Frühes Dichterbier
Der Dresdner Dichter Durs Grünbein erzählt in seinem Prosabuch Die Jahre im Zoo über seine Heimatstadt und das Aufwachsen dort.
Suhrkamp; 400 Seiten; 24,95 Euro.
Von Volker Weidermann

Er weiß ja auch nicht mehr, wie er da hingeraten war, in die Mitropa-Gaststätte im Dresdner Hauptbahnhof, irgendwann Anfang der Achtzigerjahre. Er besuchte damals noch die Oberschule, kurz vor den Abschlussprüfungen, Bier mochte er nicht, zu bitter, aber jetzt war er mit zwei Kameraden unterwegs, die Bier liebten. Der eine war von der Mutter kurz zuvor mit einem Gürtel durchgeprügelt worden, als sie eine Menge leerer Bierflaschen unter seinem Bett gefunden hatte.
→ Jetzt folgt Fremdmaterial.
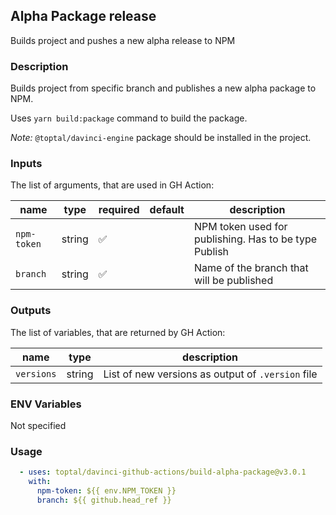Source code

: ## Alpha Package release

Builds project and pushes a new alpha release to NPM

### Description

Builds project from specific branch and publishes a new alpha package to NPM.

Uses `yarn build:package` command to build the package.

*Note:* `@toptal/davinci-engine` package should be installed in the project.

### Inputs

The list of arguments, that are used in GH Action:

| name        | type   | required | default | description                                           |
| ----------- | ------ | -------- | ------- | ----------------------------------------------------- |
| `npm-token` | string | ✅        |         | NPM token used for publishing. Has to be type Publish |
| `branch`    | string | ✅        |         | Name of the branch that will be published             |

### Outputs

The list of variables, that are returned by GH Action:

| name       | type   | description                                       |
| ---------- | ------ | ------------------------------------------------- |
| `versions` | string | List of new versions as output of `.version` file |

### ENV Variables

Not specified

### Usage

```yaml
  - uses: toptal/davinci-github-actions/build-alpha-package@v3.0.1
    with:
      npm-token: ${{ env.NPM_TOKEN }}
      branch: ${{ github.head_ref }}
```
Hier in dieser Bierhöhle trafen sie auf einen Museumswärter aus dem Grünen Gewölbe, dem zwei Finger fehlten, und eine zahnlose Alte mit dem Gesicht eines verschrumpelten Apfels. »Sozialistische Urmenschen« nennt Durs Grünbein diese beiden, die die Jungs sofort auf ein, zwei, drei Biere einladen. Der Rausch beginnt: »Wir schwammen nur so im Gelächter, wir, die naiven Oberschüler, und diese sächsischen Witzbolde. Es war eine Allianz, von der ich bis heute träume.« Es war die Zeit, in der er seine ersten Verse schrieb, Geburtstage eines Dichters, in denen er begreift, dass Gedichte schreiben bedeutet, sich von sich selbst abzuspalten. Das Ich wird ein Er. Und er spürt, »dass dies erst der Anfang war und ein Weg in die Freiheit«.